The conference runs for a full day (8 hours worth of presentations) and can be viewed live or later on. We didn't manage to stay up till the end of it as the conference was schedule for happening during American day time, which more or less translate to European evening.
Anyway we have already watched a good part of it and another viewing session is about to be schedule soon for those who couldn't attend it.
In general the conference was interesting and the talkers made a good job at presenting their content. I personally found the following talks of particular interest.
Achieving Better Image Optimization by Billy Hoffman
This talk is about how you can gain performance by properly handling you image resources. Billy goes in every detail to explain us which file format to choose and what compression options are available. In most case he claims that you can reduce your images size by a significant percentage without losing any [viewable] quality.
It is known since some time that compressing your website's assets (js, css, html) is a good thing to do in order to make it faster. What Billy is pointing at, is that, although it is good to compress your css and js and you should still doing it, it would be much more efficient to start compressing your images as they usually represent the biggest part of the bandwidth used to transmit data from your webserver to your the web clients. Usually images account for about 75% of your page weight so reducing this amount will have a bigger impact than reducing the 25% page weight of the other assets.
Then a good part of the talk is dedicated to how to reduce your image size while keeping as much quality as possible. I would recommend any of you to have a look at this talk or at the slides. Even if you cannot remember all details just being aware of those concerns will be of great help to make your site faster.

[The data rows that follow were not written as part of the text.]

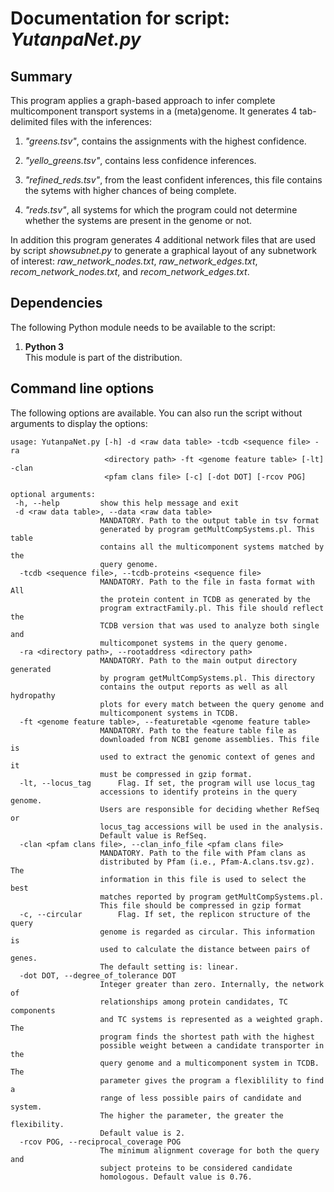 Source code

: # Documentation for script: _YutanpaNet.py_

## Summary
This program applies a graph-based approach to infer complete multicomponent transport
systems in a (meta)genome. It generates 4 tab-delimited files with the inferences:

1) _"greens.tsv"_, contains the assignments with the highest confidence.  

2) _"yello_greens.tsv"_, contains less confidence inferences.  

3) _"refined_reds.tsv"_, from the least confident inferences, this file contains the 
sytems with higher chances of being complete.  

4) _"reds.tsv"_, all systems for which the program could not determine whether the 
systems are present in the genome or not.  

In addition this program generates 4 additional network files that are used by
script _showsubnet.py_ to generate a graphical layout of any subnetwork of interest:
_raw_network_nodes.txt_, _raw_network_edges.txt_, _recom_network_nodes.txt_, and
_recom_network_edges.txt_.


## Dependencies
The following Python module needs to be available to the script: 

1. **Python 3**  
This module is part of the distribution.  


## Command line options
The following options are available. You can also run the 
script without arguments to display the options:


    usage: YutanpaNet.py [-h] -d <raw data table> -tcdb <sequence file> -ra
                         <directory path> -ft <genome feature table> [-lt] -clan
                         <pfam clans file> [-c] [-dot DOT] [-rcov POG]

    optional arguments: 
     -h, --help         show this help message and exit
     -d <raw data table>, --data <raw data table>
                        MANDATORY. Path to the output table in tsv format
                        generated by program getMultCompSystems.pl. This table
                        contains all the multicomponent systems matched by the
                        query genome.
      -tcdb <sequence file>, --tcdb-proteins <sequence file>
                        MANDATORY. Path to the file in fasta format with All
                        the protein content in TCDB as generated by the
                        program extractFamily.pl. This file should reflect the
                        TCDB version that was used to analyze both single and
                        multicomponet systems in the query genome.
      -ra <directory path>, --rootaddress <directory path>
                        MANDATORY. Path to the main output directory generated
                        by program getMultCompSystems.pl. This directory
                        contains the output reports as well as all hydropathy
                        plots for every match between the query genome and
                        multicomponent systems in TCDB.
      -ft <genome feature table>, --featuretable <genome feature table>
                        MANDATORY. Path to the feature table file as
                        downloaded from NCBI genome assemblies. This file is
                        used to extract the genomic context of genes and it
                        must be compressed in gzip format.
      -lt, --locus_tag      Flag. If set, the program will use locus_tag
                        accessions to identify proteins in the query genome.
                        Users are responsible for deciding whether RefSeq or
                        locus_tag accessions will be used in the analysis.
                        Default value is RefSeq.
      -clan <pfam clans file>, --clan_info_file <pfam clans file>
                        MANDATORY. Path to the file with Pfam clans as
                        distributed by Pfam (i.e., Pfam-A.clans.tsv.gz). The
                        information in this file is used to select the best
                        matches reported by program getMultCompSystems.pl.
                        This file should be compressed in gzip format
      -c, --circular        Flag. If set, the replicon structure of the query
                        genome is regarded as circular. This information is
                        used to calculate the distance between pairs of genes.
                        The default setting is: linear.
      -dot DOT, --degree_of_tolerance DOT
                        Integer greater than zero. Internally, the network of
                        relationships among protein candidates, TC components
                        and TC systems is represented as a weighted graph. The
                        program finds the shortest path with the highest
                        possible weight between a candidate transporter in the
                        query genome and a multicomponent system in TCDB. The
                        parameter gives the program a flexiblility to find a
                        range of less possible pairs of candidate and system.
                        The higher the parameter, the greater the flexibility.
                        Default value is 2.
      -rcov POG, --reciprocal_coverage POG
                        The minimum alignment coverage for both the query and
                        subject proteins to be considered candidate
                        homologous. Default value is 0.76.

Improving Request and Response Headers by Kyle Simpson
In this talk Kyle Simpson talks about all those request/response headers that are of little value and can be sometime a waste of bandwidth. Of course anyone would argue that headers are usually small enough to be insignificant compared to the html and images of a web page. But Kyle points out that those extra bytes sent and received can represent a large bandwidth consumption when we are talking about a website with a large audience and many thousand of HTTP requests per day.
One of the biggest waste is due to cookies. This header can get [relatively] big on many website (on average around 200 and 400 bytes). Although every one knows the usefulness of cookie, it is rarely acknowledge that they are useless in 80%, if not more, of your requests. Can anyone tell me what use of cookie can be done when getting a css file or an jpeg image? Bear in mind that the cookies are also sent back with the response, doubling the uselessness of those couple of hundred bytes in such cases.
The solution to this is simply to have your static assets served from another domain than your website. Being on another domain the browser won't send those cookie information and you will save some bandwidth and increase your website speed.
You can have a look here to find a written down version of what Kyle talked about in this talk.
Performance in Business Terms by Joshua Bixby
This talk from Joshua Bixby somehow echoed the keynote I have seen at Phpday 2011 by Steve Souders. In both of them, one of the main argument is that performance is your website's number 1 feature. This is almost contradictory to the popular believe that speed is not important as long as you have a long list of feature.
Well apparently this is wrong. Speed is important and to such an extent that the revenue you generate from your website depends on it. Many studies done by different website and organization (including amazon.com) found a strong correlation between your website's speed and the cash it generates. This is mostly true for merchant website but not only. To make it more general: if your website is fast then users will have pleasure to use and so will use it more. And the more they use it, the better it is. This will trigger more sells, more ad print, and more widespread awareness of your website and so on. So all in all it is good whatever your site business is.
To wrap up I believe that we should get more awareness about those simple things that can make your website faster as we all benefit from it, our users are happier, we spare on resources (bandwidth, storage, electrical) and we have a chance to increase our business (in the most general sense of it).